╭─ INPUT MATERIAL

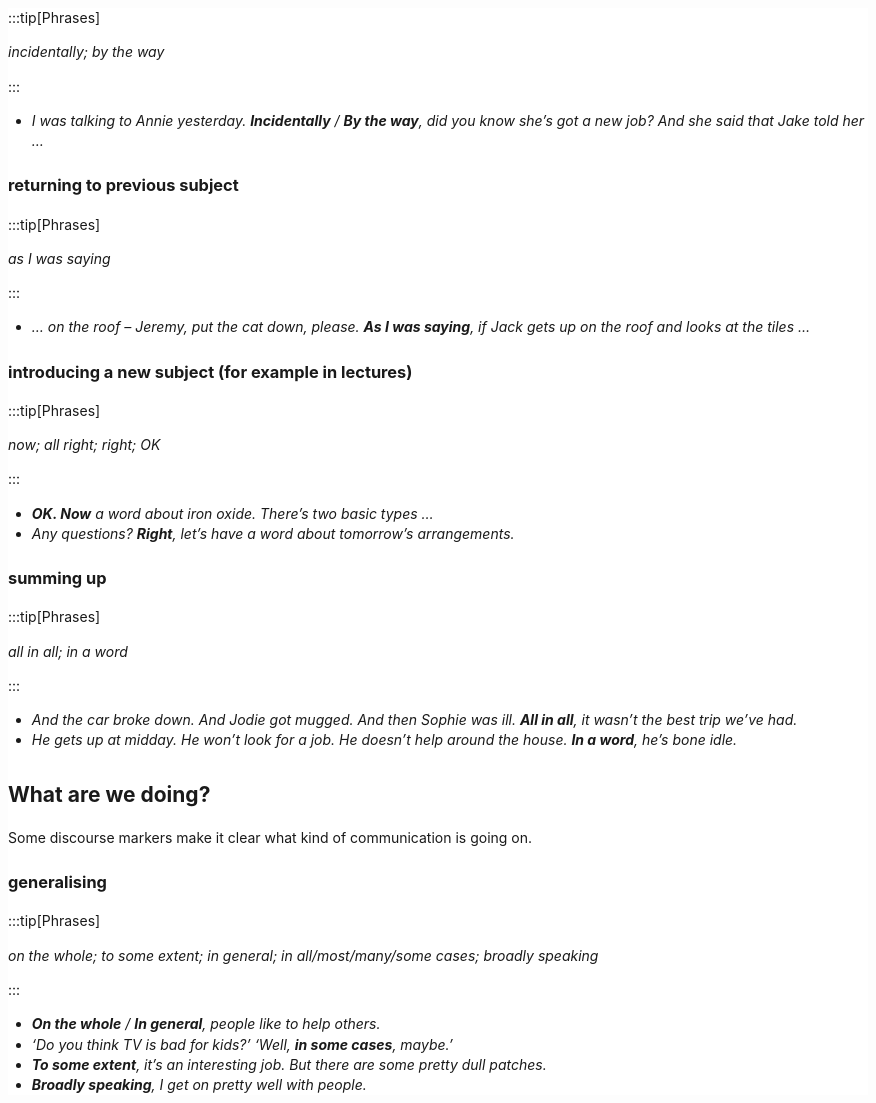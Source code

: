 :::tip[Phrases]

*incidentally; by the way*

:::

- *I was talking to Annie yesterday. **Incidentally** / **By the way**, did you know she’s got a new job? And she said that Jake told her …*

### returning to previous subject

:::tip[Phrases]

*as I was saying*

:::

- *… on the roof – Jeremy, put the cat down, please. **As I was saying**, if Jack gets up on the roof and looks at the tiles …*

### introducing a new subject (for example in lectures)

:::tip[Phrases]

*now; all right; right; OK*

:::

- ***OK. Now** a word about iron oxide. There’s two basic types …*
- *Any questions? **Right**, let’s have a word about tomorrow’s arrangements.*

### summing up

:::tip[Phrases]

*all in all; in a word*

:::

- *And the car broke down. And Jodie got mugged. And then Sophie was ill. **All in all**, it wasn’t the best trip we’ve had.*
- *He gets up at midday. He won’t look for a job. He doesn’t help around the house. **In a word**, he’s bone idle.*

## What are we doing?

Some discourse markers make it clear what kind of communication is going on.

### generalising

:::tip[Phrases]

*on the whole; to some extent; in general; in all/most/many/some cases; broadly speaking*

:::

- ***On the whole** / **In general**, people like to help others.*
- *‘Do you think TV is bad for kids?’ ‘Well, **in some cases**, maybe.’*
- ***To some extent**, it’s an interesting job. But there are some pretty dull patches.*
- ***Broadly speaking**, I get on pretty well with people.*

╰─
╭─ INPUT MATERIAL

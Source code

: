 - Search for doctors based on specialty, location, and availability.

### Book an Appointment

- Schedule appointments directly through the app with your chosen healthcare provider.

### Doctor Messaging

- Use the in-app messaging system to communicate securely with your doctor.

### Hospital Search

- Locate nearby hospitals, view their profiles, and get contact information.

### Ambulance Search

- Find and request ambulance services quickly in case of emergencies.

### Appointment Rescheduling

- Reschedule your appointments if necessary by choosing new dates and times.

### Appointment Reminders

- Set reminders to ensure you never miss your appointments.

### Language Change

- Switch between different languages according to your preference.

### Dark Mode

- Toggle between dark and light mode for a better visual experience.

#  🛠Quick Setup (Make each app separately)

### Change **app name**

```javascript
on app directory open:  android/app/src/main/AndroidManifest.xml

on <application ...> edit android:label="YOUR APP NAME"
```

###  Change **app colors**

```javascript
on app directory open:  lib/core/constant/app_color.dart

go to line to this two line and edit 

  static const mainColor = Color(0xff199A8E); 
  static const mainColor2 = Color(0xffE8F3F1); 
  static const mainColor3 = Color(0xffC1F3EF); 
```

╰─

PROBLEM STATEMENT:
Scanning the data above, count the lines in which the string "whole" occurs and state only the count.

RESPONSE:
2